Over the last couple of weeks I’ve been putting a lot of time into our 9th WhiteHat Website Security Statistic Report, “Which Web programming languages are most secure?” Full report is available (reg. required).
I always love doing this report to see how Web security is changing, but this time around it was even more exciting. For years the industry has been conditioned to believe that the selection of a development technology is one of the most important decisions affecting website security. However, the empirical data behind the comparison of development languages / frameworks from our latest report paints a very different picture. The bottom-line is that there just isn't a large measurable difference in the security postures from language to language or framework to framework -- specifically Microsoft ASP Classic, Microsoft .NET, Java, Cold Fusion, PHP, and Perl. Sure in theory one might be significantly more secure than the others, but when deployed on the Web it's just not the case.
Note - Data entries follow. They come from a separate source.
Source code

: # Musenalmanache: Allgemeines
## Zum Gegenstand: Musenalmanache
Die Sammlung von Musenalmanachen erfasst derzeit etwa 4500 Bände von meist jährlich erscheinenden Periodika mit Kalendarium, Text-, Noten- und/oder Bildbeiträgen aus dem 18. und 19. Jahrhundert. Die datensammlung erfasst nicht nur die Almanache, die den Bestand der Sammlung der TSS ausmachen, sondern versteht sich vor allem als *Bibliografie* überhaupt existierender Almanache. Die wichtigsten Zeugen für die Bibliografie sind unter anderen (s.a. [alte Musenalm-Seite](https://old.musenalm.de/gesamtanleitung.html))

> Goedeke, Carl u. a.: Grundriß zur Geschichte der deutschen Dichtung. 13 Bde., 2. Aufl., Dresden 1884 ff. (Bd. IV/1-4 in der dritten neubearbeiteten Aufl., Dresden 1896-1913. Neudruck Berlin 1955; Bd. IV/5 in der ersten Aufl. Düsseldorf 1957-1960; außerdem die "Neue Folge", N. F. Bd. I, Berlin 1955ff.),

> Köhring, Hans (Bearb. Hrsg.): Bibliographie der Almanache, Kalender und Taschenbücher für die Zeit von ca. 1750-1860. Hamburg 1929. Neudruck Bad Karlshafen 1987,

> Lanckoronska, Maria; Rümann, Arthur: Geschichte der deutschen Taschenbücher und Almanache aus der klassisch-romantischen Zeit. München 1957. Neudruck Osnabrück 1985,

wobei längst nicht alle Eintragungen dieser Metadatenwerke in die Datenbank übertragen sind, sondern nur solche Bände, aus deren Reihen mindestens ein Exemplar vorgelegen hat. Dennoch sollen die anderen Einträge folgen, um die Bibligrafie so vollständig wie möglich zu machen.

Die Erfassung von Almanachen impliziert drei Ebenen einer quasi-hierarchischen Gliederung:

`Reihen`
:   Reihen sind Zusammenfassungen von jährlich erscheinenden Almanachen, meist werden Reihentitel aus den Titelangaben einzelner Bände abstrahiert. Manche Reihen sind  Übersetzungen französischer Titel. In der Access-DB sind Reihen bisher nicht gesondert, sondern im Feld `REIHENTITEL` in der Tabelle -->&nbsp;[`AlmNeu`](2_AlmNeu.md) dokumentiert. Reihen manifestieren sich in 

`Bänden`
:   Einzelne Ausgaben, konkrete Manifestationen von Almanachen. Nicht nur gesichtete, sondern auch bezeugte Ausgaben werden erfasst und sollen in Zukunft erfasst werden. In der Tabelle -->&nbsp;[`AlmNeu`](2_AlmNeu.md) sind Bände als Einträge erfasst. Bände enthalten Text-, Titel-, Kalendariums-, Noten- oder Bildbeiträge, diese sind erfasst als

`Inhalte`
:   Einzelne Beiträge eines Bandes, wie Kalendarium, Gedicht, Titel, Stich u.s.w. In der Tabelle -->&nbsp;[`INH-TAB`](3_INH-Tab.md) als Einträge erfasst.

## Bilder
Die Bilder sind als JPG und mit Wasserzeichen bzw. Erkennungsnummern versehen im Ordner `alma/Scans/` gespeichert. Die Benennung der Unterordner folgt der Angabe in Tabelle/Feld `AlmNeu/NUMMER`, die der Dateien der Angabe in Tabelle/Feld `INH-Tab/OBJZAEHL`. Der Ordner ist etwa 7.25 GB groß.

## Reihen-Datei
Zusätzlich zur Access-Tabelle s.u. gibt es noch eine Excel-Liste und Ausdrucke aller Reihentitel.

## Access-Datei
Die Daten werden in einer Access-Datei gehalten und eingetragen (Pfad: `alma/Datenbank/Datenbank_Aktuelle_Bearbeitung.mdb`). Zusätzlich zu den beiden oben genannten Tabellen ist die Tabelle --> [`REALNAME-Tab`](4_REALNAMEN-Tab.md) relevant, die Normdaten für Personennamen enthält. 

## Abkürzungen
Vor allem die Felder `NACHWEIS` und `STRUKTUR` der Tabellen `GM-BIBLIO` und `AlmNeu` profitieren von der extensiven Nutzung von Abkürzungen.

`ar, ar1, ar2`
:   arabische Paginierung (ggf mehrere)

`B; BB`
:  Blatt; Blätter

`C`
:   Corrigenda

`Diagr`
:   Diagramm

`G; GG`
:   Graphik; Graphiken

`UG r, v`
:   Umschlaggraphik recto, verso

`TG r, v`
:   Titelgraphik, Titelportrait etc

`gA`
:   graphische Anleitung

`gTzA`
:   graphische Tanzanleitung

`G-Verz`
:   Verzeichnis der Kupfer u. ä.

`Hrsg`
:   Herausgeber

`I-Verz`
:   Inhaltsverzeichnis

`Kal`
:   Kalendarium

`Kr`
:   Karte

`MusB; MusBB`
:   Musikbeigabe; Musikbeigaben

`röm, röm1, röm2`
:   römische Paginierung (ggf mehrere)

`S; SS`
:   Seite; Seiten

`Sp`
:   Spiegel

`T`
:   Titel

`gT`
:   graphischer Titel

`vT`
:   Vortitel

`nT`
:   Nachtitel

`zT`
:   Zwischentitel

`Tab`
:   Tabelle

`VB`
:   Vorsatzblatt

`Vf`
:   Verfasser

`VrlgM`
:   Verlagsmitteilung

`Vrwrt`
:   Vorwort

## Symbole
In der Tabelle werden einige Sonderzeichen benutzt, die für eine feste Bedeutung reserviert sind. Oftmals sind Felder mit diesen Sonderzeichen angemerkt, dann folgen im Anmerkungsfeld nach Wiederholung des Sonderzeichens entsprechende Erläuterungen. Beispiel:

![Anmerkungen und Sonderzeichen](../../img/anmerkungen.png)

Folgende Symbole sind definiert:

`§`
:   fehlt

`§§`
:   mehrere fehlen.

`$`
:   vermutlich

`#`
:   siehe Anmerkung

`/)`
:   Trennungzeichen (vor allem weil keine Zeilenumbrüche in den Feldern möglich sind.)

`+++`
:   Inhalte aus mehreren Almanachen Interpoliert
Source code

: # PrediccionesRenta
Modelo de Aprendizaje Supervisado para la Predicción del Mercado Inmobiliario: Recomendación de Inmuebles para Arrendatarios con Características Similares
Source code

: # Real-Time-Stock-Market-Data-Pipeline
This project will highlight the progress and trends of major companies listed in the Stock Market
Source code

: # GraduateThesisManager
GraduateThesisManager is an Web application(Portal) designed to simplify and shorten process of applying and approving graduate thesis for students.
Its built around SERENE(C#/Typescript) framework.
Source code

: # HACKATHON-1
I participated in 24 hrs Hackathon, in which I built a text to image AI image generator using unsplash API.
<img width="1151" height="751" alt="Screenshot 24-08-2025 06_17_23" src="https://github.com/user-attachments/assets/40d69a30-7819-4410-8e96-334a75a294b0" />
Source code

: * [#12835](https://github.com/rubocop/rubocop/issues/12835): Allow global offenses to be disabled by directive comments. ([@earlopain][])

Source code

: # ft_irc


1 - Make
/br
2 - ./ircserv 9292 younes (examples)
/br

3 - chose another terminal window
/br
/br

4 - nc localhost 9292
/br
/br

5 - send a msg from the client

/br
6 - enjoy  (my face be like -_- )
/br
IntroductionsThis type of data is likely to stir up emotion within the industry because many people are extremely attached to their development language / frameworks. They have strong convictions about the perceived security performance and opinions on why their choice is the best for others too. At the end of the day, this report shows that no one language / framework is vastly more secure than another...none are so special that they stand out. The first step to improve application security is to focus less on the technology and more on creating an executive level mandate. Unless we bridge the gap between perception vs. reality, the problem will never be properly addressed.
"Security-conscious organizations make implementing a software security development lifecycle a priority. As part of the process, they evaluate a large number of development technologies for building websites. The assumption by many is that not all development environments are created equal. So the question often asked is, “What is the most secure programming language or development framework available?”
Clearly, familiarity with a specific product, whether it is designed to be secure- by-default or must be configured properly, and whether various libraries are available, can drastically impact the outcome. Still, conventional wisdom suggests that most popular modern languages / frameworks (commercial & open source) perform relatively similarly when it comes to an overall security posture. At least in theory, none is markedly or noticeably more secure than another. Suggesting PHP, Java, C# and others are any more secure than other frameworks is sure to spark heated debate.
As has been said in the past, “In theory, there is no difference between theory and practice. But, in practice, there is.” Until now, no website security study has provided empirical research measuring how various Web programming languages / frameworks actively perform in the field. To which classes of attack are they most prone, how often and for how long; and, how do they fare against popular alternatives? Is it really true that popular modern languages / frameworks yield similar results in production websites?"